Re: Indexing other documents type than html and txt (XML) [ In reply to ]

lists at ehatchersolutions

Nov 30, 2001, 4:25 AM

Post #5 of 8 (2048 views)

Permalink

I second the motion to have a place to store contributed Document
"generators".

I've developed an HTML file handler that creates a Document using JTidy
under the covers to DOM'ify it and pull out only the non-HTML tagged text
into a "content" field and strips the <title> out as a separate field. It
actually would be far more extensible if it handed off the DOM'ified HTML to
Peter's XMLDocument class such that XPath could be used to turn things into
fields.
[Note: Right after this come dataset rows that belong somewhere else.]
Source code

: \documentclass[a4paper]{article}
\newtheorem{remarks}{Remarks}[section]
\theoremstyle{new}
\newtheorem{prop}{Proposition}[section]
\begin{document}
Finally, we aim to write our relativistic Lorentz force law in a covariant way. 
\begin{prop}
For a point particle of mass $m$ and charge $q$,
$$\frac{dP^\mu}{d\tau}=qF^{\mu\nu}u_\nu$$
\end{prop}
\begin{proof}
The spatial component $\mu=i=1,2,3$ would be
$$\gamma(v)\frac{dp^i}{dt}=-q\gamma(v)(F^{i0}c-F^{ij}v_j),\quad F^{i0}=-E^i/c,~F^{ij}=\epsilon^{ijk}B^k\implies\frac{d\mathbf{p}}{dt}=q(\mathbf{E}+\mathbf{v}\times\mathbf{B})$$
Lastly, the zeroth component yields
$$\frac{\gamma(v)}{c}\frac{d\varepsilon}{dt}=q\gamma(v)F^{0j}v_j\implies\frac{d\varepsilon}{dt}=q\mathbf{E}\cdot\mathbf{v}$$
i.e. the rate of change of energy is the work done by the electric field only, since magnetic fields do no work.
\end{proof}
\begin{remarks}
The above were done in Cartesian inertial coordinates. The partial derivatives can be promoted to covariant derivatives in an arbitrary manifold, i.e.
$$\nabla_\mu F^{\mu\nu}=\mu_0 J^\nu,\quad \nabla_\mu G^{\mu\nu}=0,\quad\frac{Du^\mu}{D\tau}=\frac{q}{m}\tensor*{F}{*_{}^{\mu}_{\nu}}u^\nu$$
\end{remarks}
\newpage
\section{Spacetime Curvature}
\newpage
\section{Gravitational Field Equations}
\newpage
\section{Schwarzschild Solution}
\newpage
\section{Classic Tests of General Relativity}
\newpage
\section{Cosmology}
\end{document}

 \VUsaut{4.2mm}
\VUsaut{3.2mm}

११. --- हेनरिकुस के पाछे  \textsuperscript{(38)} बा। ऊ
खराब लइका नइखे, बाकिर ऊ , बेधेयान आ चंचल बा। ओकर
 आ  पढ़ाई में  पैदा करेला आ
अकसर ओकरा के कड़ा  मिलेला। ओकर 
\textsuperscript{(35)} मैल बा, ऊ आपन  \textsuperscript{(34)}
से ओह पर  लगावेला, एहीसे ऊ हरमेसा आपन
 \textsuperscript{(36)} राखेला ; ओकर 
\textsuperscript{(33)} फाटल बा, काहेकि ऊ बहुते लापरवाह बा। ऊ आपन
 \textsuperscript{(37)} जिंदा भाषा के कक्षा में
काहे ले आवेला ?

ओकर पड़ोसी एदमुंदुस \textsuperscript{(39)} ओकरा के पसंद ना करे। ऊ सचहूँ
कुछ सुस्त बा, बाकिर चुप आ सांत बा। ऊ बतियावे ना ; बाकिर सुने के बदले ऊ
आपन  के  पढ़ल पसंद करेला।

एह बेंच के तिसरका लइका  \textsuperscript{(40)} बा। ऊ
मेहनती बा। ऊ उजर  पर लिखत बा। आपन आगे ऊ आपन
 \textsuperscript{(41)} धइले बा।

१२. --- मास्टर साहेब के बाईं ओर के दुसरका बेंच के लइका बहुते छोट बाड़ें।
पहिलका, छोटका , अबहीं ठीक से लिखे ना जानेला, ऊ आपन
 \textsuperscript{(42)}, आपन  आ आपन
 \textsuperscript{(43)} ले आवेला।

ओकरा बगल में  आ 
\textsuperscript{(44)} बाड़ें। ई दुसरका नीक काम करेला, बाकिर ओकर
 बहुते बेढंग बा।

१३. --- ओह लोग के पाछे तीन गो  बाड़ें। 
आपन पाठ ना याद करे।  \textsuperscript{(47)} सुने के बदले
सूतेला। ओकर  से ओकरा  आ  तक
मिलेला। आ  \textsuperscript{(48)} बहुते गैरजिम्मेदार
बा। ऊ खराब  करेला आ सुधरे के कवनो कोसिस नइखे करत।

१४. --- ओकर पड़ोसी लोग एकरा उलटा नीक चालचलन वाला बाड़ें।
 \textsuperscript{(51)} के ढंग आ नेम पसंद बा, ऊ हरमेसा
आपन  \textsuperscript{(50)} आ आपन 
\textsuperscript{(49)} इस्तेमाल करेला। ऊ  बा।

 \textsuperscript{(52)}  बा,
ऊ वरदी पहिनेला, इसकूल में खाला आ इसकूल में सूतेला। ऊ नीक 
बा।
I'm not sure how my code compares to the demo HTMLParser.jj (mine
probably requires cleaner HTML, and may not be as fast? but has the ability
to use a DOM to extract elements/attributes)

How does lucene-dev feel about creating a 'contrib' area in CVS for these
kinds of things that folks really need to make Lucene come to life for them,
but are obviously not part of the main engine?

Erik

----- Original Message -----
From: <carlson@bookandhammer.com>
To: "Lucene Users List" <lucene-user@jakarta.apache.org>
Sent: Thursday, November 29, 2001 12:03 PM
Subject: Re: Indexing other documents type than html and txt (XML)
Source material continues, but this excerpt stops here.